ScareyCarrie, which Raven jar holder are you looking for? 2016 Mosaic Raven, 2017 All Hallows Eve, or 2017 Raven Night? I got so excited when you posted this until I realized I probably donated my extra Mosaic Raven last year. Not sure though. I really should find and post a list of the extras I want to sell, but probably too late for this year. All three jar holders are well liked. I've only seen pictures of Raven Night though.


----------



## blackcatlady

Most interesting what I read on Boney Bunch Love "it has finally happened - boneys have been spotted at Homegoods!

MORE INTERESTING a comment - My wife and I have collected for a few years now. I personally despise the idea of these making their way to a store that more or less does wholesale. Depreciates value and also puts them in hands of others That don’t understand what it is really like to collect these. We have a TON! I hate the thought that if these became popular enough we would hardly be able to get our hands on them. Constantly sold out or people fighting like they’ve lost their minds. Smh. This is why yankee candle has outlet stores.

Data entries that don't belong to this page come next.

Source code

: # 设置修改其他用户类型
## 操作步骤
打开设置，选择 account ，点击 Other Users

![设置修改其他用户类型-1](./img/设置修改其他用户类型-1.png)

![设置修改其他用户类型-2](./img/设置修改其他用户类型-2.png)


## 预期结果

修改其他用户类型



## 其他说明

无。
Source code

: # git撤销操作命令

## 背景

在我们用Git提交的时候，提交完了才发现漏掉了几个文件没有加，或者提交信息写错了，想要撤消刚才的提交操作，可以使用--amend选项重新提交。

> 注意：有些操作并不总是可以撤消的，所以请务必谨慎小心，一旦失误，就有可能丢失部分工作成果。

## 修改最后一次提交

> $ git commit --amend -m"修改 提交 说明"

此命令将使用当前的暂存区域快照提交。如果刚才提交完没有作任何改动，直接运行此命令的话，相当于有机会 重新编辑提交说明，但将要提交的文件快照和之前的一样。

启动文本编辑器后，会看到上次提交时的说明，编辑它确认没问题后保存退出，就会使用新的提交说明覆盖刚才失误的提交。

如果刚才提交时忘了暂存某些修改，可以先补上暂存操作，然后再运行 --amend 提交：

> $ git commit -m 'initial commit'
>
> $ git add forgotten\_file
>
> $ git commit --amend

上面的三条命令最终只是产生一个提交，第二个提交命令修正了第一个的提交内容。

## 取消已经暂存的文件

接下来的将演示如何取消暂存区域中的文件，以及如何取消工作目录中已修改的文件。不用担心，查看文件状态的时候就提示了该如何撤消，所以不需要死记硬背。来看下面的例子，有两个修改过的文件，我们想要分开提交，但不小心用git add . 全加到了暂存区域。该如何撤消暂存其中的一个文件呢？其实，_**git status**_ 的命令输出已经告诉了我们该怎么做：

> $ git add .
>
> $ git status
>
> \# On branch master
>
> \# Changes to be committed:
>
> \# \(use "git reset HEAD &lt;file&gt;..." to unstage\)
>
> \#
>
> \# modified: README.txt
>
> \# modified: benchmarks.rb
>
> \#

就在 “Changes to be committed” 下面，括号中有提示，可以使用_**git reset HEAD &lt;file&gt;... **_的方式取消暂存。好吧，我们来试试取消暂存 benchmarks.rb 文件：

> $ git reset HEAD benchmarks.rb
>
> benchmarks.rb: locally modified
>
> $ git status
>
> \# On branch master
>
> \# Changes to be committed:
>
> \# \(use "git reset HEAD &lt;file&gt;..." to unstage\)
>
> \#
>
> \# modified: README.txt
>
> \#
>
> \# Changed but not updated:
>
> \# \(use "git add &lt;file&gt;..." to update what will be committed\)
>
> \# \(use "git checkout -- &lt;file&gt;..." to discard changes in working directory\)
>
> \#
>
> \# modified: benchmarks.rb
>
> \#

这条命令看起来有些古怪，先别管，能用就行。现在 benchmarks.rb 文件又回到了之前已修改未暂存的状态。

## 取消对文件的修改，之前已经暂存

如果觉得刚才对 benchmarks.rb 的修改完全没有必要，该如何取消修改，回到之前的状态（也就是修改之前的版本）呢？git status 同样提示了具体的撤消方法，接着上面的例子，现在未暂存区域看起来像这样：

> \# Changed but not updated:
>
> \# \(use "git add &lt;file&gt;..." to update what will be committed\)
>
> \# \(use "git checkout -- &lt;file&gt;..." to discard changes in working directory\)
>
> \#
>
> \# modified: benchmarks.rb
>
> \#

Which we’ve purchased some from them before as well.

......... Fellow Halloween Forum followers - your thoughts if you would like to post.


----------



## Batibat

blackcatlady said:


> Most interesting what I read on Boney Bunch Love "it has finally happened - boneys have been spotted at Homegoods!
> 
> MORE INTERESTING a comment - My wife and I have collected for a few years now. I personally despise the idea of these making their way to a store that more or less does wholesale. Depreciates value and also puts them in hands of others That don’t understand what it is really like to collect these. We have a TON! I hate the thought that if these became popular enough we would hardly be able to get our hands on them. Constantly sold out or people fighting like they’ve lost their minds. Smh. This is why yankee candle has outlet stores. Which we’ve purchased some from them before as well.
> 
> ......... Fellow Halloween Forum followers - your thoughts if you would like to post.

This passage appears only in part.